Yesterday's gun and ammo prices in today's dollars
Pardon me if others don't find this as interesting as I do, but I enjoy running the prices for shooting stuff from the past through the Federal Reserve of Minneapolis inflation calculator to see if things were really as cheap back then as we thought.
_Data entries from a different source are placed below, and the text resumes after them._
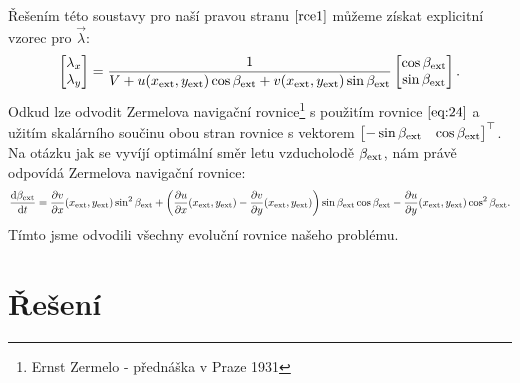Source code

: \documentclass[reqno, a4paper]{amsart}
\numberwithin{equation}{section}
\begin{document}
Řešením této soustavy pro naší pravou stranu $\eqref{rce1}$ můžeme získat explicitní vzorec pro $\vec{\lambda}$:
\begin{equation}
  \label{eq:45}
  \begin{bmatrix}
    \lambda_x \\
    \lambda_y
  \end{bmatrix}
  =
  \frac{1}{V +  u(x_{\mathrm{ext}}, y_{\mathrm{ext}}) \cos \beta_{\mathrm{ext}} +  v(x_{\mathrm{ext}}, y_{\mathrm{ext}}) \sin \beta_{\mathrm{ext}}}
  \begin{bmatrix}
    \cos \beta_{\mathrm{ext}} \\
    \sin \beta_{\mathrm{ext}}
  \end{bmatrix}
  .
\end{equation}
Odkud lze odvodit Zermelova navigační rovnice\footnote{Ernst Zermelo - přednáška v Praze 1931} s použitím rovnice $\eqref{eq:24}$ a užitím skalárního součinu obou stran rovnice s vektorem $
  \transpose{
  \begin{bmatrix}
    -\sin \beta_{\navext} &
     \cos \beta_{\navext}
  \end{bmatrix}
  }
$. Na otázku jak se vyvíjí optimální směr letu vzducholodě $\beta_{\mathrm{ext}}$, nám právě odpovídá Zermelova navigační rovnice:
\begin{equation}
  \label{eq:50}
  \frac{\mathrm{d} {\beta_{\mathrm{ext}}}}{\mathrm{d} {t}}
  =
  \frac{\partial {v}}{\partial {x}}(x_{\mathrm{ext}}, y_{\mathrm{ext}})
  \sin^2 \beta_{\mathrm{ext}}
  +
  \left(
    \frac{\partial {u}}{\partial {x}}(x_{\mathrm{ext}}, y_{\mathrm{ext}})
    -
    \frac{\partial {v}}{\partial {y}}(x_{\mathrm{ext}}, y_{\mathrm{ext}})
  \right)
  \sin \beta_{\mathrm{ext}}
  \cos \beta_{\mathrm{ext}}
  -
  \frac{\partial {u}}{\partial {y}}(x_{\mathrm{ext}}, y_{\mathrm{ext}})
  \cos^2 \beta_{\mathrm{ext}}
  .
\end{equation}
Tímto jsme odvodili všechny evoluční rovnice našeho problému.

\section{Řešení}
\label{sec:Řešení}
\end{document}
Here are my latest gleanings taken from three ads:
Potomac Arms 1962:
Dewat set of a ground version of the Lewis MG
and a U.S. M3 submachine gun, today's dollars:$542.38
Sporterized (bubba'd) Spanish M93 mauser today's dollars $91.32
Webley Green .455 revolver today's dollars $144.27
Western Military Arms 1964:
Mauser 98K today's dollars $189.82
WW2 German P08 9mm today's dollars $281.45
.30-06 ball non corrosive per 20 today's dollars: $31.70
7.62MM NATO ball per 20 today's dollars: $52.84
7.62x54R per 20 today's dollars: $42.27
.30 carbine per 50 today's dollars: $42.27
.45 non corrosive per 50 today's dollars: $38.75
9mm per 50 today's dollars: $28.18
And the best for last:
1966 A.E. Bechter
Swiss Solothurn 20mm AT gun with wheeled carriage and illuminated telescopic sight all in VG condition, regularly $1,988.52 (today's dollars) but 1/3 off close out price!
Looks like ammo has continued to trend the same cost wise (the 90s were an exception due to the sudden dumping of entire cold war stores) but firearms were indeed less expense than today.
Jim; your wage scale has to be "a week" not "a day" right?
I was a Telephone lineman in 1964 and was paid $55 a week. In the Army as an E4, I got $55 a month combat pay $14? overseas pay and with pay it was $167 a month. When I was a kid in the 60s I worked for $1 an hour and was making huge money as a cement laborer at $3.47 an hour in 1963 which was more than a journeyman carpenter at the time (better union). We used to buy .22 shorts for 52 cents a box and 22LR for 72 cents a box. Gas was about 25 cents a gallon, white pump standard premium was 57 cents a gallon. A pair of Levis was about $4 and most important, a six pack of Oly half quarts was $1.75. You could go to your local bar and drink all night for $10, get into your car and drive home. Things were very different then.
During the war, my father was an experimental mechanic at Lockheed, working in what would later be "The Skunk Works", he made about $3500 a year in 1943.
He built parts for the Lightning and spent most of the war on the Neptune long range patrol bomber, they called it "The Blue Ox" while developing it.